**** DATASET EXCERPTS

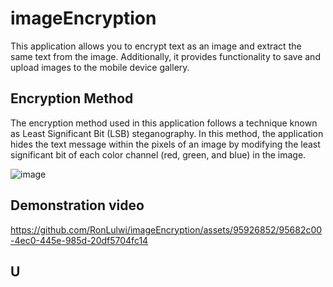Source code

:# imageEncryption
This application allows you to encrypt text as an image and extract the same text from the image. Additionally, it provides functionality to save and upload images to the mobile device gallery.

## Encryption Method
The encryption method used in this application follows a technique known as Least Significant Bit (LSB) steganography. In this method, the application hides the text message within the pixels of an image by modifying the least significant bit of each color channel (red, green, and blue) in the image.

![image](https://github.com/RonLulwi/imageEncryption/assets/95926852/a43b32a1-635d-43c8-8044-b6df5e62852c)

## Demonstration video
https://github.com/RonLulwi/imageEncryption/assets/95926852/95682c00-4ec0-445e-985d-20df5704fc14

## U
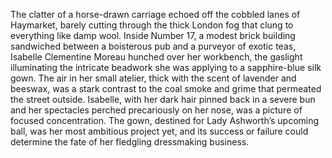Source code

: The clatter of a horse-drawn carriage echoed off the cobbled lanes of Haymarket, barely cutting through the thick London fog that clung to everything like damp wool.  Inside Number 17, a modest brick building sandwiched between a boisterous pub and a purveyor of exotic teas,  Isabelle Clementine Moreau hunched over her workbench, the gaslight illuminating the intricate beadwork she was applying to a sapphire-blue silk gown.  The air in her small atelier, thick with the scent of lavender and beeswax, was a stark contrast to the coal smoke and grime that permeated the street outside. Isabelle, with her dark hair pinned back in a severe bun and her spectacles perched precariously on her nose, was a picture of focused concentration.  The gown, destined for Lady Ashworth’s upcoming ball, was her most ambitious project yet, and its success or failure could determine the fate of her fledgling dressmaking business.
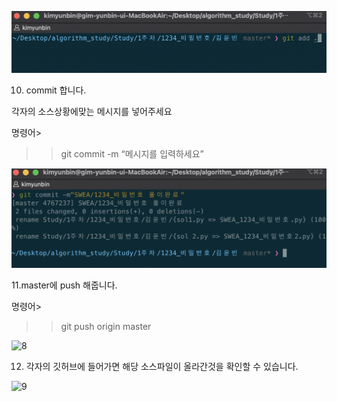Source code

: ![image-20210405213943132](tutorial.assets/image-20210405213943132.png)

10. commit 합니다.

각자의 소스상황에맞는 메시지를 넣어주세요 

명령어>

>>git commit -m “메시지를 입력하세요”

![image-20210405213909113](tutorial.assets/image-20210405213909113.png)

11.master에 push 해줍니다. 

명령어>

>>git push origin master


![8](https://github.com/Rurril/IT-DA-3rd/blob/master/files/images/tutorial8.png?raw=true)


12. 각자의 깃허브에 들어가면 해당 소스파일이 올라간것을 확인할 수 있습니다.

![9](https://github.com/Rurril/IT-DA-3rd/blob/master/files/images/tutorial9.png?raw=true)
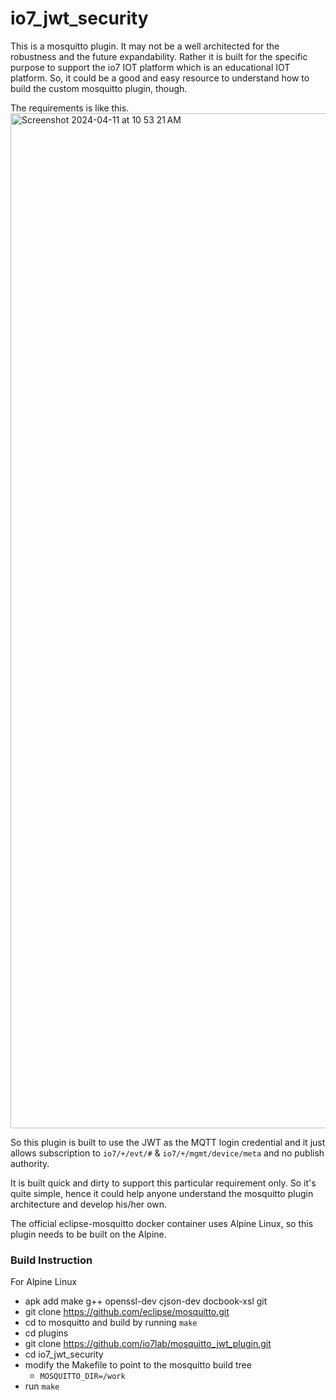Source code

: # io7_jwt_security

This is a mosquitto plugin. It may not be a well architected for the robustness and the future expandability.
Rather it is built for the specific purpose to support the io7 IOT platform which is an educational IOT platform.
So, it could be a good and easy resource to understand how to build the custom mosquitto plugin, though.

The requirements is like this.
<img width="1624" alt="Screenshot 2024-04-11 at 10 53 21 AM" src="https://github.com/io7lab/io7_jwt_security/assets/13171662/9d2901a0-35e1-4cee-a9de-4f63cbd7e3a4">

So this plugin is built to use the JWT as the MQTT login credential and it just allows subscription to `io7/+/evt/#` & `io7/+/mgmt/device/meta` and no publish authority.

It is built quick and dirty to support this particular requirement only. So it's quite simple, hence it could help anyone understand the mosquitto plugin architecture and develop his/her own.

The official eclipse-mosquitto docker container uses Alpine Linux, so this plugin needs to be built on the Alpine.

### Build Instruction

For Alpine Linux
- apk add make g++ openssl-dev cjson-dev docbook-xsl git
- git clone https://github.com/eclipse/mosquitto.git
- cd to mosquitto and build by running `make`
- cd plugins
- git clone https://github.com/io7lab/mosquitto_jwt_plugin.git
- cd io7_jwt_security
- modify the Makefile to point to the mosquitto build tree
  - `MOSQUITTO_DIR=/work`
- run `make`
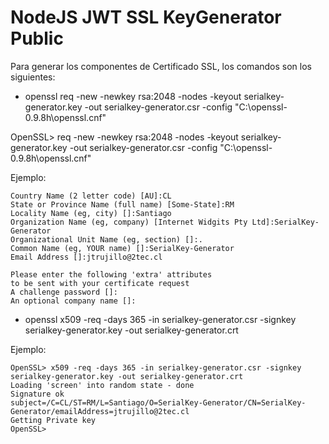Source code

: # NodeJS JWT SSL KeyGenerator Public

Para generar los componentes de Certificado SSL, los comandos son los siguientes:

- openssl req -new -newkey rsa:2048 -nodes -keyout serialkey-generator.key -out serialkey-generator.csr -config "C:\openssl-0.9.8h\openssl.cnf"

OpenSSL> req -new -newkey rsa:2048 -nodes -keyout serialkey-generator.key -out serialkey-generator.csr -config "C:\openssl-0.9.8h\openssl.cnf"

Ejemplo:

	Country Name (2 letter code) [AU]:CL
	State or Province Name (full name) [Some-State]:RM
	Locality Name (eg, city) []:Santiago
	Organization Name (eg, company) [Internet Widgits Pty Ltd]:SerialKey-Generator
	Organizational Unit Name (eg, section) []:.
	Common Name (eg, YOUR name) []:SerialKey-Generator
	Email Address []:jtrujillo@2tec.cl

	Please enter the following 'extra' attributes
	to be sent with your certificate request
	A challenge password []:
	An optional company name []:


- openssl x509 -req -days 365 -in serialkey-generator.csr -signkey serialkey-generator.key -out serialkey-generator.crt

Ejemplo: 

	OpenSSL> x509 -req -days 365 -in serialkey-generator.csr -signkey serialkey-generator.key -out serialkey-generator.crt
	Loading 'screen' into random state - done
	Signature ok
	subject=/C=CL/ST=RM/L=Santiago/O=SerialKey-Generator/CN=SerialKey-Generator/emailAddress=jtrujillo@2tec.cl
	Getting Private key
	OpenSSL>

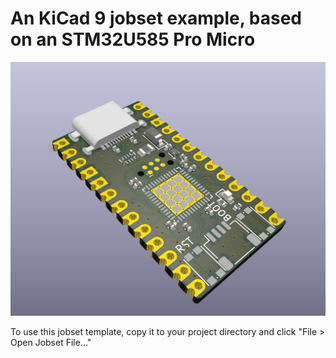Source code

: # An KiCad 9 jobset example, based on an STM32U585 Pro Micro

<p align="center">
  <img src="img/promicro.png" alt="Pro Micro">
</p>

To use this jobset template, copy it to your project directory and click "File > Open Jobset File..."

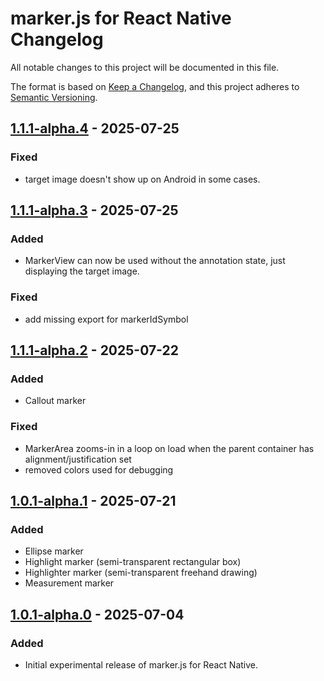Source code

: # marker.js for React Native Changelog

All notable changes to this project will be documented in this file.

The format is based on [Keep a Changelog](https://keepachangelog.com/en/1.0.0/),
and this project adheres to [Semantic Versioning](https://semver.org/spec/v2.0.0.html).

## [1.1.1-alpha.4] - 2025-07-25

### Fixed

- target image doesn't show up on Android in some cases.

## [1.1.1-alpha.3] - 2025-07-25

### Added

- MarkerView can now be used without the annotation state, just displaying the target image.

### Fixed

- add missing export for markerIdSymbol

## [1.1.1-alpha.2] - 2025-07-22

### Added

- Callout marker

### Fixed

- MarkerArea zooms-in in a loop on load when the parent container has alignment/justification set
- removed colors used for debugging

## [1.0.1-alpha.1] - 2025-07-21

### Added

- Ellipse marker
- Highlight marker (semi-transparent rectangular box)
- Highlighter marker (semi-transparent freehand drawing)
- Measurement marker

## [1.0.1-alpha.0] - 2025-07-04

### Added

- Initial experimental release of marker.js for React Native.

[1.1.1-alpha.4]: https://github.com/ailon/react-native-markerjs/releases/tag/v1.1.1-alpha.4
[1.1.1-alpha.3]: https://github.com/ailon/react-native-markerjs/releases/tag/v1.1.1-alpha.3
[1.1.1-alpha.2]: https://github.com/ailon/react-native-markerjs/releases/tag/v1.1.1-alpha.2
[1.0.1-alpha.1]: https://github.com/ailon/react-native-markerjs/releases/tag/v1.0.0-alpha.1
[1.0.1-alpha.0]: https://github.com/ailon/react-native-markerjs/releases/tag/v1.0.0-alpha.0
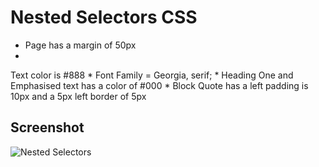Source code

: Nested Selectors CSS
=================

* Page has a margin of 50px
* 
Text color is #888
* 
Font Family = Georgia, serif;
* 
Heading One and Emphasised text has a color of #000
* 
Block Quote has a left padding is 10px and a 5px left border of 5px






Screenshot
------
![Nested Selectors](https://s3.amazonaws.com/media-p.slid.es/uploads/381267/images/4146225/Screen_Shot_2017-09-20_at_8.11.09_PM.png)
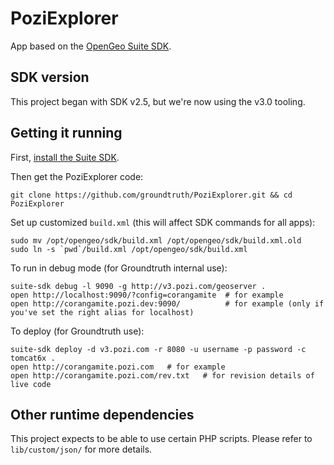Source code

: # PoziExplorer

App based on the [OpenGeo Suite SDK](http://opengeo.org/technology/sdk/).

## SDK version

This project began with SDK v2.5, but we're now using the v3.0 tooling.

## Getting it running

First, [install the Suite SDK](http://suite.opengeo.org/opengeo-docs/apps/clientsdk.html#sdk-installation).

Then get the PoziExplorer code:

    git clone https://github.com/groundtruth/PoziExplorer.git && cd PoziExplorer

Set up customized `build.xml` (this will affect SDK commands for all apps):

    sudo mv /opt/opengeo/sdk/build.xml /opt/opengeo/sdk/build.xml.old
    sudo ln -s `pwd`/build.xml /opt/opengeo/sdk/build.xml

To run in debug mode (for Groundtruth internal use):

    suite-sdk debug -l 9090 -g http://v3.pozi.com/geoserver .
    open http://localhost:9090/?config=corangamite  # for example
    open http://corangamite.pozi.dev:9090/          # for example (only if you've set the right alias for localhost)

To deploy (for Groundtruth use):

    suite-sdk deploy -d v3.pozi.com -r 8080 -u username -p password -c tomcat6x .
    open http://corangamite.pozi.com   # for example
    open http://corangamite.pozi.com/rev.txt   # for revision details of live code

## Other runtime dependencies

This project expects to be able to use certain PHP scripts.
Please refer to `lib/custom/json/` for more details.

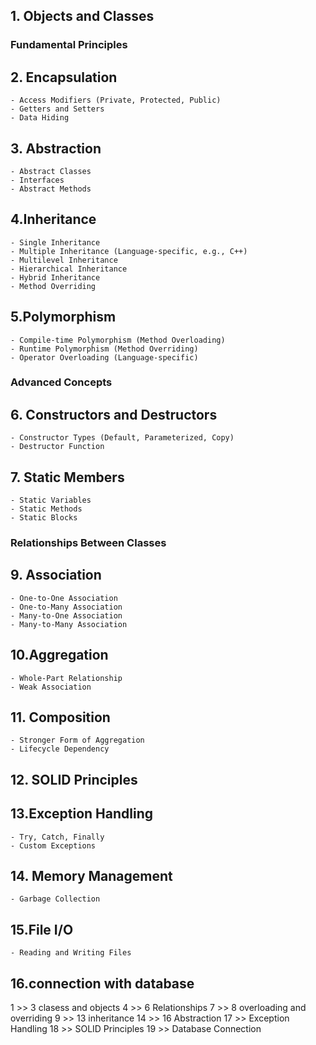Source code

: ## 1.  Objects and Classes 

### Fundamental Principles 

## 2. Encapsulation

    - Access Modifiers (Private, Protected, Public) 
    - Getters and Setters
    - Data Hiding

## 3. Abstraction    
    - Abstract Classes
    - Interfaces
    - Abstract Methods

## 4.Inheritance

    - Single Inheritance
    - Multiple Inheritance (Language-specific, e.g., C++)
    - Multilevel Inheritance
    - Hierarchical Inheritance
    - Hybrid Inheritance
    - Method Overriding    

## 5.Polymorphism
    - Compile-time Polymorphism (Method Overloading)
    - Runtime Polymorphism (Method Overriding)
    - Operator Overloading (Language-specific)    


### Advanced Concepts

## 6.   Constructors and Destructors
    - Constructor Types (Default, Parameterized, Copy)
    - Destructor Function 

## 7.    Static Members
    - Static Variables
    - Static Methods
    - Static Blocks

### Relationships Between Classes    

## 9. Association
    - One-to-One Association
    - One-to-Many Association
    - Many-to-One Association
    - Many-to-Many Association


## 10.Aggregation
    - Whole-Part Relationship
    - Weak Association

## 11.     Composition

    - Stronger Form of Aggregation
    - Lifecycle Dependency

## 12.     SOLID Principles

## 13.Exception Handling

    - Try, Catch, Finally
    - Custom Exceptions

## 14. Memory Management   
    - Garbage Collection 

## 15.File I/O
    - Reading and Writing Files

## 16.connection with database


1  >> 3  clasess and objects
4  >> 6  Relationships
7  >> 8  overloading and overriding
9  >> 13 inheritance
14 >> 16 Abstraction
17 >>    Exception Handling
18 >>    SOLID Principles
19 >>    Database Connection





    
    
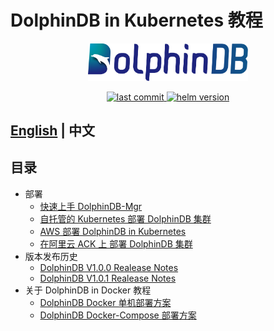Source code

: # DolphinDB in Kubernetes 教程

<p align='center'>
    <img src='./images/ddb.svg' alt='DolphinDB' width='256'>
</p>
<p align='center'>
    <a href='https://github.com/dolphindbit/helm-chart' target='_blank'>
        <img alt='last commit' src='https://img.shields.io/github/last-commit/dolphindbit/helm-chart/master?style=flat-square&color=brightgreen' />
    </a>
    <a href='https://github.com/dolphindbit/helm-chart' target='_blank'>
        <img alt='helm version' src='https://img.shields.io/badge/version-v1.0.3-gr?style=flat-square&color=brightgreen' />
    </a>
</p>

## [English](./README.md) | 中文

## 目录

- 部署
    - [快速上手 DolphinDB-Mgr](./deploy_k8s_quickly.md)
    - [自托管的 Kubernetes 部署 DolphinDB 集群](./k8s_deployment.md)
    - [AWS 部署 DolphinDB in Kubernetes](./k8s_deployment_in_AWS.md)
    - [在阿里云 ACK 上 部署 DolphinDB 集群](./k8s_deployment_in_Aliyun.md) 
- 版本发布历史
    - [DolphinDB V1.0.0 Realease Notes](./realease/1.0/README_CN.md)
    - [DolphinDB V1.0.1 Realease Notes](./realease/1.0/README_CN.md)
- 关于 DolphinDB in Docker 教程
    - [DolphinDB Docker 单机部署方案](./docker_single_deployment.md)
    - [DolphinDB Docker-Compose 部署方案](./docker-compose_high_cluster.md)

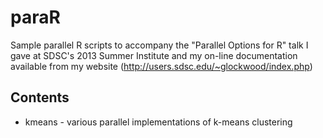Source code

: paraR
=====

Sample parallel R scripts to accompany the "Parallel Options for R" talk I gave
at SDSC's 2013 Summer Institute and my on-line documentation available from my
website (http://users.sdsc.edu/~glockwood/index.php)

Contents
-------
* kmeans - various parallel implementations of k-means clustering

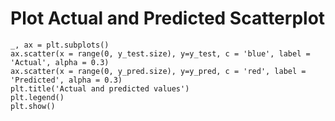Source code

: # Plot Actual and Predicted Scatterplot
    _, ax = plt.subplots()
    ax.scatter(x = range(0, y_test.size), y=y_test, c = 'blue', label = 'Actual', alpha = 0.3)
    ax.scatter(x = range(0, y_pred.size), y=y_pred, c = 'red', label = 'Predicted', alpha = 0.3)
    plt.title('Actual and predicted values')
    plt.legend()
    plt.show()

********

WHAT TO WORK ON –
In the entries above, find each line with the string "Principles" and copy it.

ANSWER AREA –
### Fundamental Principles 
## 12.     SOLID Principles
18 >>    SOLID Principles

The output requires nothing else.